Em recente julgamento, o Tribunal Regional do Trabalho da 2ª Região manteve a sentença que reconheceu a rescisão indireta do contrato de trabalho pela inexistência de espaço adequado para os filhos das trabalhadoras durante o período de aleitamento.
O Desembargador Daniel de Paula Guimarães, Relator do acórdão, afastou a alegação da Reclamada de que a norma coletiva aplicável à categoria não prevê tal obrigação, o que foi feito à luz do artigo 389 da Consolidação das Leis do Trabalho, cujo teor impõe a obrigação às empresas que contem com no mínimo 30 mulheres empregadas maiores de 16 anos dispor de local apropriado para manter as crianças sob vigilância e assistência durante o período de amamentação.

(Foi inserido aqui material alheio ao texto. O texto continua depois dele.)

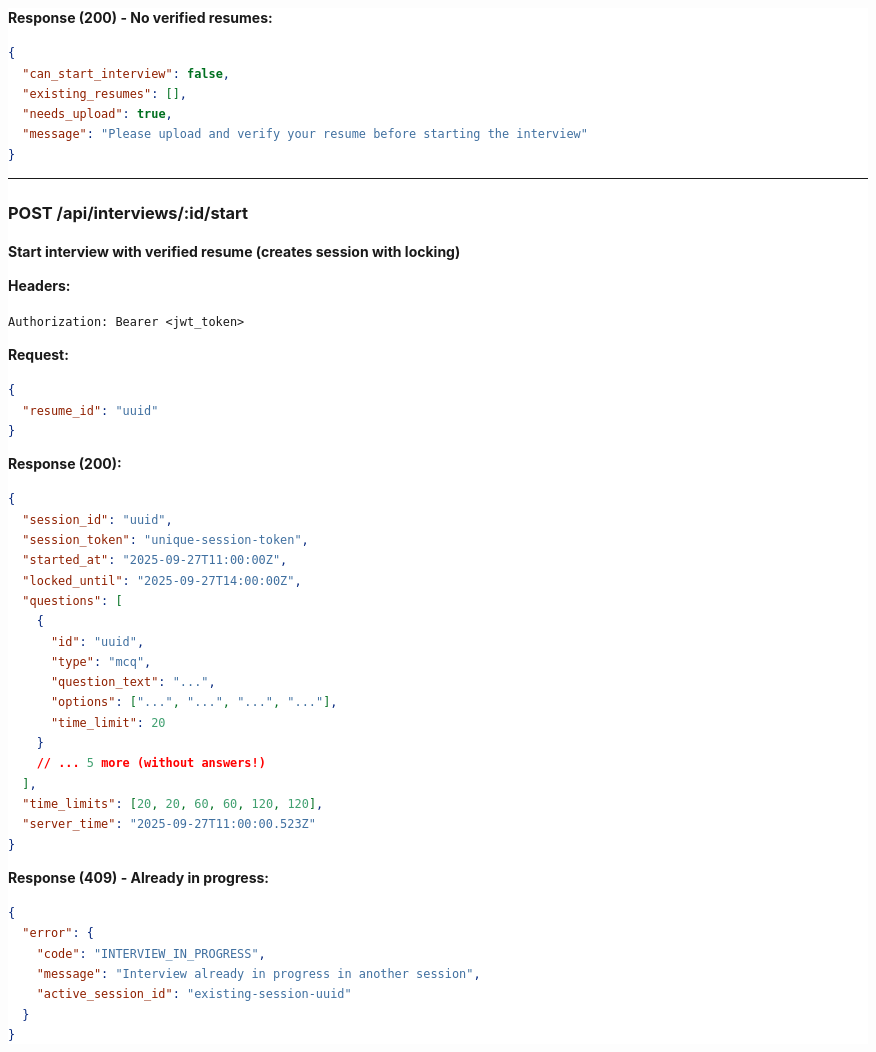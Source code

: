 **Response (200) - No verified resumes:**

```json
{
  "can_start_interview": false,
  "existing_resumes": [],
  "needs_upload": true,
  "message": "Please upload and verify your resume before starting the interview"
}
```

---

### POST /api/interviews/:id/start

**Start interview with verified resume (creates session with locking)**

**Headers:**

```
Authorization: Bearer <jwt_token>
```

**Request:**

```json
{
  "resume_id": "uuid"
}
```

**Response (200):**

```json
{
  "session_id": "uuid",
  "session_token": "unique-session-token",
  "started_at": "2025-09-27T11:00:00Z",
  "locked_until": "2025-09-27T14:00:00Z",
  "questions": [
    {
      "id": "uuid",
      "type": "mcq",
      "question_text": "...",
      "options": ["...", "...", "...", "..."],
      "time_limit": 20
    }
    // ... 5 more (without answers!)
  ],
  "time_limits": [20, 20, 60, 60, 120, 120],
  "server_time": "2025-09-27T11:00:00.523Z"
}
```

**Response (409) - Already in progress:**

```json
{
  "error": {
    "code": "INTERVIEW_IN_PROGRESS", 
    "message": "Interview already in progress in another session",
    "active_session_id": "existing-session-uuid"
  }
}
```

No mais, o julgado ainda reitera a possibilidade de ser firmado pelo empregador convênios com entidades públicas e/ou privadas, mantidas pela empresa ou mediante parcerias com outras entidades, conforme autoriza o aludido dispositivo legal.
Assim sendo, a 1ª Turma acolheu a conclusão do Relator no sentido de que “a ausência de comprovação pela ré do cumprimento dessa norma de proteção ao trabalho da mulher reveste-se de gravidade suficiente para aplicação da justa causa patronal”.